*EXERCISE OBJECTIVE*. The expected answer comprises all lines from the entries that contain the string "citet".

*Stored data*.
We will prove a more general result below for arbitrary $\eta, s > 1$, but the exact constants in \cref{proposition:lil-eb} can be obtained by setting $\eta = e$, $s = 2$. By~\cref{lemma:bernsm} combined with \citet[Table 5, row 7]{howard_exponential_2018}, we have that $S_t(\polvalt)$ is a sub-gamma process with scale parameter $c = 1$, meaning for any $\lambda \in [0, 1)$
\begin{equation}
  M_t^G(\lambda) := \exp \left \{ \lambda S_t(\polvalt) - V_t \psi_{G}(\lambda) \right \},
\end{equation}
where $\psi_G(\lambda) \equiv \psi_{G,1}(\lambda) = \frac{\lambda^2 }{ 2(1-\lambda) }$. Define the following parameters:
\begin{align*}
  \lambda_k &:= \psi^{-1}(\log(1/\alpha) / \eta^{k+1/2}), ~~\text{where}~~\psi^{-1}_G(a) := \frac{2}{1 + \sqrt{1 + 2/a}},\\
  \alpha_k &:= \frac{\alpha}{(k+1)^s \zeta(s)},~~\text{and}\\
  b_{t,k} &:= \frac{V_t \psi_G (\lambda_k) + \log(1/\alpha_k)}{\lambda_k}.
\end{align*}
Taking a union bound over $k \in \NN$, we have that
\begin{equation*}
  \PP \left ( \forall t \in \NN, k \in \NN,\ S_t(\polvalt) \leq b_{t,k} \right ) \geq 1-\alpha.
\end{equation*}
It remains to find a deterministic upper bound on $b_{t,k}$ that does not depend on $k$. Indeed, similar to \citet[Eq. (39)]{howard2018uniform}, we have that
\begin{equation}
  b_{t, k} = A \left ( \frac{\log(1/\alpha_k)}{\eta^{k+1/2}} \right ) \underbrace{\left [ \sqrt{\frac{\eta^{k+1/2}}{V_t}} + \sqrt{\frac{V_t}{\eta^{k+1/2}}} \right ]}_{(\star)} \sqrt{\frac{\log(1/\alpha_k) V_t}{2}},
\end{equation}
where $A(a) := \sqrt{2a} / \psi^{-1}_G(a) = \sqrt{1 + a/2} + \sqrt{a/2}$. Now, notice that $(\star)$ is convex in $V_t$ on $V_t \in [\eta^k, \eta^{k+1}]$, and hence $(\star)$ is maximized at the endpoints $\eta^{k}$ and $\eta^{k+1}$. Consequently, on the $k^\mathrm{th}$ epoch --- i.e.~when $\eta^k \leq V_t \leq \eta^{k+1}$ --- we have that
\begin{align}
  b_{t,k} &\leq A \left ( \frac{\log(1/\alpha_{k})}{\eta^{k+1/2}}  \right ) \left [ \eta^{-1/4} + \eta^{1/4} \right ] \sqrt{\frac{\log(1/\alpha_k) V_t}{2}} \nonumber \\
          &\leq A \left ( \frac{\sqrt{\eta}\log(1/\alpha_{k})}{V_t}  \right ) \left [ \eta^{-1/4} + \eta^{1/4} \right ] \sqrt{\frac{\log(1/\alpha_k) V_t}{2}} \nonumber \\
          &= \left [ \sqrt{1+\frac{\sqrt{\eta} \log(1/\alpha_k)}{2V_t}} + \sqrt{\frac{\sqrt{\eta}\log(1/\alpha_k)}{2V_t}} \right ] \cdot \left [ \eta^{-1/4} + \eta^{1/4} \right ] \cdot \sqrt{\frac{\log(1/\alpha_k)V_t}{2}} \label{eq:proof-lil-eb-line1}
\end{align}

*RESULT FOR THIS TASK*.
We will prove a more general result below for arbitrary $\eta, s > 1$, but the exact constants in \cref{proposition:lil-eb} can be obtained by setting $\eta = e$, $s = 2$. By~\cref{lemma:bernsm} combined with \citet[Table 5, row 7]{howard_exponential_2018}, we have that $S_t(\polvalt)$ is a sub-gamma process with scale parameter $c = 1$, meaning for any $\lambda \in [0, 1)$
It remains to find a deterministic upper bound on $b_{t,k}$ that does not depend on $k$. Indeed, similar to \citet[Eq. (39)]{howard2018uniform}, we have that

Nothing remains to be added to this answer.